Apply feature engineering

def apply_feature_engineering(df: pd.DataFrame, encoders: Dict[str, LabelEncoder]) -> pd.DataFrame:
    encoded: pd.DataFrame = (df.pipe(apply_label_encoders, encoders).pipe(time_component_encoding))[0]
    return encoded.pipe(fill_nan_with_average, list(encoders.keys())).pipe(remove_datetime_columns)

# ... snipped ...

        df = apply_feature_engineering(sanitized_df, model_info.encoders)

Most of the things you are doing here are exactly the same as the feature_engineering part, except here you need to make sure you sanitize your dataframe properly.

Sanitize the result properly

Consider the following training dataframe, where there is only 1 column:

column
foo
bar
baz

Then after the column has been label encoded, the result becomes:

column
0
1
2

Where foo gets encoded to 0, bar becomes 1, and baz becomes 2.
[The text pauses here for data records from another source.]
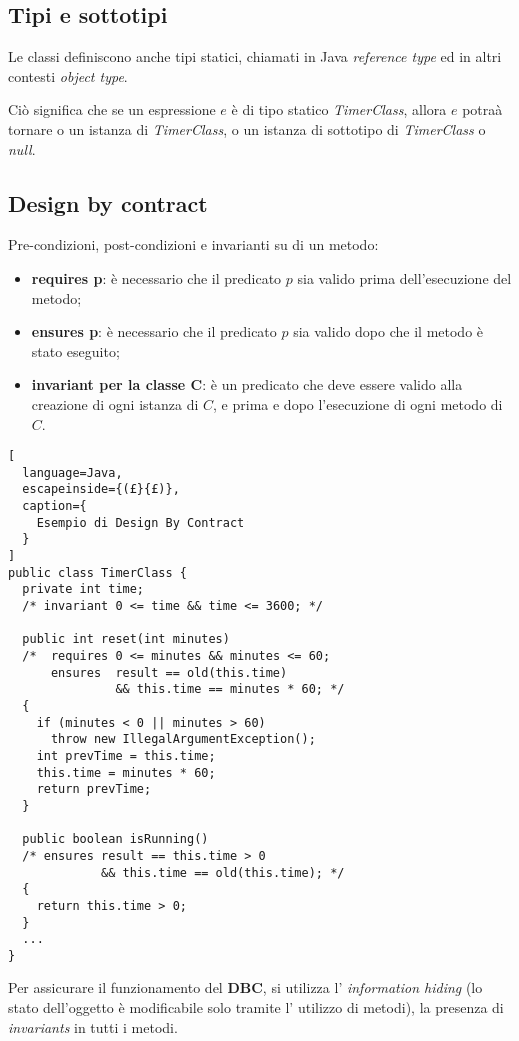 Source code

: \subsection{Tipi e sottotipi}
Le classi definiscono anche tipi statici, chiamati in Java \emph{reference
type} ed in altri contesti \emph{object type}.

Ciò significa che se un espressione $e$ è di tipo statico \emph{TimerClass},
allora $e$ potraà tornare o un istanza di \emph{TimerClass}, o un istanza
di sottotipo di \emph{TimerClass} o \emph{null}.

\subsection{Design by contract}
Pre-condizioni, post-condizioni e invarianti su di un metodo:
\begin{itemize}
  \item \textbf{requires p}: è necessario che il predicato $p$ sia valido
    prima dell'esecuzione del metodo;
  \item \textbf{ensures p}: è necessario che il predicato $p$ sia valido dopo
    che il metodo è stato eseguito;
  \item \textbf{invariant per la classe C}: è un predicato che deve essere
    valido alla creazione di ogni istanza di $C$, e prima e dopo l'esecuzione
    di ogni metodo di $C$.
\end{itemize}

\begin{lstlisting}[
  language=Java,
  escapeinside={(£}{£)},
  caption={
    Esempio di Design By Contract
  }
]
public class TimerClass {
  private int time;
  /* invariant 0 <= time && time <= 3600; */

  public int reset(int minutes)
  /*  requires 0 <= minutes && minutes <= 60;
      ensures  result == old(this.time)
               && this.time == minutes * 60; */
  {
    if (minutes < 0 || minutes > 60)
      throw new IllegalArgumentException();
    int prevTime = this.time;
    this.time = minutes * 60;
    return prevTime;
  }

  public boolean isRunning()
  /* ensures result == this.time > 0
             && this.time == old(this.time); */
  {
    return this.time > 0;
  }
  ...
}
\end{lstlisting}

Per assicurare il funzionamento del \textbf{DBC}, si utilizza l' \emph{
information hiding} (lo stato dell'oggetto è modificabile solo tramite l'
utilizzo di metodi), la presenza di \emph{invariants} in tutti i metodi.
However, if the prediction dataframe contains a value never seen during training, the encoder will not be able to deduce which label it should encode the value to, and will return a NaN. For example, consider the below dataframe:

column
bar
quax
bar
foo

After we apply our encoder, the result is:

column
1
nan
1
0

If your machine learning algorithm cannot handle NaN properly, then after you've applied the feature engineering encoders there is no way for the algorithm to perform prediction.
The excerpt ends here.